Solved ASUS TUF GAMING B760M USB WITH RUFUS

Hello, Everyone!

I have a tuf gaming b760m wifi motherboard, could you explain to me why it is a real hell to make a usb with rufus, and give one failure after another for the secure boot keys? I know there is a strict security conflict between the rufus loader (UEFI:NTFS) and the default ASUS secure boot keys. is there any solution? apart from formatting the USB in fat32, downloading a copy of Windows, using Anyburn, reconfiguring the .iso so that there are 4GB partitions and no error ones, etc.

Why so much trouble?

When you build an USB with the latest Rufus, you're now offered a choice of using the newer or older boot files, depending on whether your PC has successfully added the CA 2023 Secure Boot certs.

If you're not sure if that's happened, then temporarily disable Secure Boot and boot the Rufus USB. After you're done installing Windows, then re-enable Secure Boot.

Thanks garlin

@Boyaca Also, have you updated to the latest BIOS?

Yes, I updated the BIOS to the latest version.
It is very complicated, due to the restrictions imposed by ASUS and the 13th and 14th generation Intel processors.

Gemini says:
The "hell" you are experiencing with your TUF GAMING B760M-PLUS WIFI board and Rufus is due to a strict security conflict between the Rufus bootloader (UEFI:NTFS) and ASUS Secure Boot default keys.
Modern ASUS motherboards with 13th and 14th generation Intel chipsets come from the factory with ultra-restrictive Secure Boot policies.
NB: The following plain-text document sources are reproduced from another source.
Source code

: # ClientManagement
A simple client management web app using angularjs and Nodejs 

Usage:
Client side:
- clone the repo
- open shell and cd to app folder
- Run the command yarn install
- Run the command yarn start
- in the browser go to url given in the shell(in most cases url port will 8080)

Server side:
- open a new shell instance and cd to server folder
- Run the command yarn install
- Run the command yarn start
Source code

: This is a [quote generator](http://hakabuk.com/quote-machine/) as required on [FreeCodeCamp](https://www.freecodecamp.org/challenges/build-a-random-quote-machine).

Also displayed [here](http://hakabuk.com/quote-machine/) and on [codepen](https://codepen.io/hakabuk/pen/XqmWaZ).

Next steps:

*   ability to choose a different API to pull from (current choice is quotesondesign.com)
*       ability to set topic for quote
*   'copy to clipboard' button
If Rufus formats your USB in NTFS format (required if the Windows ISO has an install.wim file larger than 4 GB), it adds a small intermediate driver so that the BIOS can read that format. ASUS BIOS detects that this driver is not signed by the official Microsoft key and blocks booting immediately due to "security violation"

ASUS crash: When trying to boot, the TUF BIOS detects the UEFI:NTFS code. Since Rufus' digital signature is not included in your ASUS board's factory key database (DB), the system stops booting to protect you from suspected "malicious software."

Depending on how your Secure Boot is configured, 1 of 4 combinations is possible:


The rules apply to all PC's, regardless of your CPU or motherboard generation. Rufus has to pick a boot file which is CA 2011 or CA 2023. It can't guess for you (because you might be creating the USB for a different PC).

Enter the UEFI menu, and list the Secure Boot keys for UEFI CA 2023. Figure out if you need those boot files.

Thanks Garlin
This is how it is configured.

PCA 2011 is revoked, so you must always use the CA 2023 boot files, when creating any bootable USB drive. That's what I suspected.

Thanks for all Garlin.

Thanks for the help. I’ve completed the checks and everything is now working correctly.

After reviewing my Secure Boot configuration and running the full UEFI certificate report, I confirmed the following:

• Secure Boot is enabled
• My firmware contains both CA 2011 and CA 2023 certificates
• The Microsoft Windows Production PCA 2011 entry is correctly marked as revoked
• The Windows UEFI CA 2023 and Microsoft UEFI CA 2023 certificates are present and valid
• DBX is fully updated (v1.6.0 – 2025‑10‑14)

Because PCA 2011 is revoked on my system, I recreated my installation USB using CA 2023 boot files, and the system booted without any issues.

I also reset my Secure Boot keys (Clear PK/KEK/DB → restore to Standard), which ensured the firmware regenerated the correct Microsoft keys. After that, the installation proceeded normally.

Everything is now working as expected.Thanks again for pointing me in the right direction.